Efficient Collision Detection..
Hi guys,
I''ve been wondering if you ever met the following problem:
You have an AABB octree for a single object. That object has a model matrix. You can pretty much test collisions when the matrix is used for translating and/or scaling, but not for rotation, because you cannot simply rotate box'' vertices and have the same old test for a point inside a AABB box as you do with scaling and translation.
So, the question is: is it really worth investing time into OBB octree?
I''ve seen an algorithm for checking if a point is inside an OBB or OBB intersects OOB. And that takes HEAPS more time than doing a simple AABB point-in-box or AABB vs AABB intersection.
So, what should I do?
Thanks.
" Do we need us? "
If all you''re testing is a point, you can transform the point through the inverse of the object matrix, and then test that point against the un-transformed AABB of the object. That''ll work fine (and faster than transforming the entire box, to boot!)
To make finding inverses fast, you might consider storing your objects as PRS rather than matrices (Position as vec3, Rotation as quat, Scale as vec3). Then finding/applying the inverse is trivial.

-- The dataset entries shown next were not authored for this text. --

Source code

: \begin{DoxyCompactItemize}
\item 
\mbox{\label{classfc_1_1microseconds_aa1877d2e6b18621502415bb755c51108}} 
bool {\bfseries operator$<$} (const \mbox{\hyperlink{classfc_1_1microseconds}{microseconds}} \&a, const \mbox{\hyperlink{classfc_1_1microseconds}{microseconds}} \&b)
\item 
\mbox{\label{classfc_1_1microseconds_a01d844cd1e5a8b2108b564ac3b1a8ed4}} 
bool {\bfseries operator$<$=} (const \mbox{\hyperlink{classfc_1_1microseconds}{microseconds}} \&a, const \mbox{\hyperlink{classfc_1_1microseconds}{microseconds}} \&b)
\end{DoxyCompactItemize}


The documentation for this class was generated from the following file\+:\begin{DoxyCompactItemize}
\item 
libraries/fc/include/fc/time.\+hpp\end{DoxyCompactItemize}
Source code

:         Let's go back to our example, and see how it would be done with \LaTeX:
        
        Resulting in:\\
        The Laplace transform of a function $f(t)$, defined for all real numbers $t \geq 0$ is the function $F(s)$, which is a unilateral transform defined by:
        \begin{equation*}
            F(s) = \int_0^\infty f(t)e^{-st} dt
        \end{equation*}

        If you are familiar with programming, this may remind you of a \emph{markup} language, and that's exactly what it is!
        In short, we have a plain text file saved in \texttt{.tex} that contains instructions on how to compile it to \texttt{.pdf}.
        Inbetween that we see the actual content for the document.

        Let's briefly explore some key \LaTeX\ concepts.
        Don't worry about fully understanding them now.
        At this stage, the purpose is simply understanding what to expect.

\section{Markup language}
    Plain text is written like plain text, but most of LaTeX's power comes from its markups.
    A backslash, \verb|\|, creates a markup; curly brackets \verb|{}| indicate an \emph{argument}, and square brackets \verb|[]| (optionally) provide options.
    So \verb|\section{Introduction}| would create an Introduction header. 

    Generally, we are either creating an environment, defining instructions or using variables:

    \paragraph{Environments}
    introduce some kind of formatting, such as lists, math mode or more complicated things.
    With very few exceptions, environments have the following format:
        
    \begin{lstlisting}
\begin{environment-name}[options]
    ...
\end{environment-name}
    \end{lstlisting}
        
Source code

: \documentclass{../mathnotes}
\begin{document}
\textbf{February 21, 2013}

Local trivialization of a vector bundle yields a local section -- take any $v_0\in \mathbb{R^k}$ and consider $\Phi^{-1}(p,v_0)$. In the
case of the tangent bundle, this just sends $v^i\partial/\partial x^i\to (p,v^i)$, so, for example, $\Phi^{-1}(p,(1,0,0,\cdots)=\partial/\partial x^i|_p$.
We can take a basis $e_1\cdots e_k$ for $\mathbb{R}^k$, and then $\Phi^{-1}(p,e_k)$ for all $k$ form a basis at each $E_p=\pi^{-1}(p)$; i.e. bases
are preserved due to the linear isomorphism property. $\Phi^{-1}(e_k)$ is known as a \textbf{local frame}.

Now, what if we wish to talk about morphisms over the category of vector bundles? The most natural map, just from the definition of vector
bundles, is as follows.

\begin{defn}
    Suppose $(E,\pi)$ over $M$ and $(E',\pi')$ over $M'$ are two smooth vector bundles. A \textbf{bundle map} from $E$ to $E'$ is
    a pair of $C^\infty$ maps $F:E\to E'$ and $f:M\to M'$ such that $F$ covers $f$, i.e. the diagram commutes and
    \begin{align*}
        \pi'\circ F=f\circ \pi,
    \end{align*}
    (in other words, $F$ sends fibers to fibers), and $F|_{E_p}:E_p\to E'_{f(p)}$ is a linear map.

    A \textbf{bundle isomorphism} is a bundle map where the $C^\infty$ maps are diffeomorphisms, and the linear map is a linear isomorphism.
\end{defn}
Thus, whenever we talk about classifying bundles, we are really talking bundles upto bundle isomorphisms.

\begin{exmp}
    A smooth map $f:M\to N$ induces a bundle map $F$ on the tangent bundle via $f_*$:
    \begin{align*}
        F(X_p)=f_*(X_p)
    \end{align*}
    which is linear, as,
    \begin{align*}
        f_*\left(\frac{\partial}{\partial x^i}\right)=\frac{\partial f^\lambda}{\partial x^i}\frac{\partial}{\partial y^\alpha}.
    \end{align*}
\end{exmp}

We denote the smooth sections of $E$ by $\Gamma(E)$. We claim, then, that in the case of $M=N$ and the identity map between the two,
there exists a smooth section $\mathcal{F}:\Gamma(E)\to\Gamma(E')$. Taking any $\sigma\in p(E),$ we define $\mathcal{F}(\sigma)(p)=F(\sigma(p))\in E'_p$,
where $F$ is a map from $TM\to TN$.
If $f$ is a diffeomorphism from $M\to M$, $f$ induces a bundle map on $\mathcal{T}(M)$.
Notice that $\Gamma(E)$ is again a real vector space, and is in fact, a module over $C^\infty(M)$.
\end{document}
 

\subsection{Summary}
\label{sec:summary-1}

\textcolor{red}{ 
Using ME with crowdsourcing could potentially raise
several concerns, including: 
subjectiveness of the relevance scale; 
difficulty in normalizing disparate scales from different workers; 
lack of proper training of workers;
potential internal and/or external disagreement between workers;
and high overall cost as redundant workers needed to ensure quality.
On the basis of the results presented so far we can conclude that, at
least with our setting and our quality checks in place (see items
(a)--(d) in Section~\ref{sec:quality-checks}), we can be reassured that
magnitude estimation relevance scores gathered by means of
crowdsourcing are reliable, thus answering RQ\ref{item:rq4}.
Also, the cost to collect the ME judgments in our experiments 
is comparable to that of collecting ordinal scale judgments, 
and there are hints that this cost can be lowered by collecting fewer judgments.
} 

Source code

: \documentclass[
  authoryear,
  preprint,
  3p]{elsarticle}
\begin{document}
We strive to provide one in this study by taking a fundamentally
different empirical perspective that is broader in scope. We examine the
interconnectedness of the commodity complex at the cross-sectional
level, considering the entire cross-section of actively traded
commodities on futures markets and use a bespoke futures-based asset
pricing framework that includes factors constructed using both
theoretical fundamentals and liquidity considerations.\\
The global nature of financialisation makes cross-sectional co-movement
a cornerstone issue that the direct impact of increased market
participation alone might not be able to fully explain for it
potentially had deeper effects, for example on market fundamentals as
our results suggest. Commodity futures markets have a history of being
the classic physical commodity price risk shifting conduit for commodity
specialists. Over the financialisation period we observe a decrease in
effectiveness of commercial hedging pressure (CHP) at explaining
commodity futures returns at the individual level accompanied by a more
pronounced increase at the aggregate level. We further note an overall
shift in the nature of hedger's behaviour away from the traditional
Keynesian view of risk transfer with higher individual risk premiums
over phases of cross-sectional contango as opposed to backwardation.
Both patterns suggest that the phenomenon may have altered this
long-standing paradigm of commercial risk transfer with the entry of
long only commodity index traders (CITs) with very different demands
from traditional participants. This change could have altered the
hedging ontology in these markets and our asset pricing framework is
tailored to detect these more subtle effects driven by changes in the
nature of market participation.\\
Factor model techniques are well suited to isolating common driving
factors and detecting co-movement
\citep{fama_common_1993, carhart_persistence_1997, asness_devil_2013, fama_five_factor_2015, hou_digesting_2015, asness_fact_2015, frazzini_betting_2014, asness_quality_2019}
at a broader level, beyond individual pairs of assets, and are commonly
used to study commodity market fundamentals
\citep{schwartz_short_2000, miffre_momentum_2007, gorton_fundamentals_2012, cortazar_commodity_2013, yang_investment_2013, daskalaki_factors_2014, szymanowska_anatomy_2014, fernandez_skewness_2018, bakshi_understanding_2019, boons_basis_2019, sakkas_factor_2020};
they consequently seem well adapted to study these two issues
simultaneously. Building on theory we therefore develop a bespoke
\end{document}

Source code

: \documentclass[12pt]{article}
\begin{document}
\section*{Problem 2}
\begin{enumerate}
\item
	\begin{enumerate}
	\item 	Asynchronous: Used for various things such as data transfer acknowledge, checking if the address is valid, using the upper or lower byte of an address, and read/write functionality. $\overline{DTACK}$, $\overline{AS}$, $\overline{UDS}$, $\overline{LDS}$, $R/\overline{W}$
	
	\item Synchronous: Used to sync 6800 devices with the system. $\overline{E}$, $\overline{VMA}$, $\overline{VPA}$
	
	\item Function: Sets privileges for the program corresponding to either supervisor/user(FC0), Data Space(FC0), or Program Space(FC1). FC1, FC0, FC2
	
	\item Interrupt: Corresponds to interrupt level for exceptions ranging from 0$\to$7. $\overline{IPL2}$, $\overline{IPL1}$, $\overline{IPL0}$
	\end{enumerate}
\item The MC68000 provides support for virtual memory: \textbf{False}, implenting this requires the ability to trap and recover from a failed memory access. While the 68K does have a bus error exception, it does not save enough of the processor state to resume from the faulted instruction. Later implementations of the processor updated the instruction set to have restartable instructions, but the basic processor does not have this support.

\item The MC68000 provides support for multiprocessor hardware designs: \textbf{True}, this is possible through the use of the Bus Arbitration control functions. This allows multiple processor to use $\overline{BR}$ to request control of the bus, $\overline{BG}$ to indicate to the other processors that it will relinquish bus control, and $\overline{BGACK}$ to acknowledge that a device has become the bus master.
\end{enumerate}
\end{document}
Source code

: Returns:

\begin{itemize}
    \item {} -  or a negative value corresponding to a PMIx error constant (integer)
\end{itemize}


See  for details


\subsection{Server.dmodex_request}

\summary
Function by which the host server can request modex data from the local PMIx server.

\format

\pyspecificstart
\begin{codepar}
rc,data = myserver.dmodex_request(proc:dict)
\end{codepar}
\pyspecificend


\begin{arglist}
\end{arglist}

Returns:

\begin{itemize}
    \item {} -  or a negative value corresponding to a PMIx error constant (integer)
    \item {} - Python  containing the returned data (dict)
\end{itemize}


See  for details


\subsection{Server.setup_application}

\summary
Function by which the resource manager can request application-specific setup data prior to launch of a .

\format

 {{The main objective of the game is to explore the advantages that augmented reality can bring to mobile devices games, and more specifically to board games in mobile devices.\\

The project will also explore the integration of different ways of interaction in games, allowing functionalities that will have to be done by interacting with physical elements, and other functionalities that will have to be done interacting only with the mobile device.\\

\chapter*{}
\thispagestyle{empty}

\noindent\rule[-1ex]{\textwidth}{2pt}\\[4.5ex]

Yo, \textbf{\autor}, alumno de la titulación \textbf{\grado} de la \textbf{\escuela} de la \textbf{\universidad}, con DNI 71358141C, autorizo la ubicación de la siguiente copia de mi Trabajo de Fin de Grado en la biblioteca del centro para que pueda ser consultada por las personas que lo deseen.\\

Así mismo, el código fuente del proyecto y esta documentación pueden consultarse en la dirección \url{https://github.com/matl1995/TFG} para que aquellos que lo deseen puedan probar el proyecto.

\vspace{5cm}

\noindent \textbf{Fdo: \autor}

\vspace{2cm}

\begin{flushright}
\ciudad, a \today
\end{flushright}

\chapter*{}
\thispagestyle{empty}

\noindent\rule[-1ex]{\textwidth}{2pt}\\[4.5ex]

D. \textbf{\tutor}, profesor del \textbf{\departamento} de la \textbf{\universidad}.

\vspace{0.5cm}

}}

To make finding inverses fast, you might consider storing your objects as PRS rather than matrices (Position as vec3, Rotation as quat, Scale as vec3). Then finding/applying the inverse is trivial.
Let''s say I want to test one AABB(OBB?) box against other. So, can I really take untransformed vertice of one box and test it against the other box (e.g is the point inside)?
" Do we need us? "
" Do we need us? "
Nope. If you''re going to do it that way you would take each point of the second AABB, transform them into the coordinate system of the first AABB and then do the test. I wouldn''t recommend doing this though.
Look up the "separating axes theorem". At least that''s what I think its called.
Look up the "separating axes theorem". At least that''s what I think its called.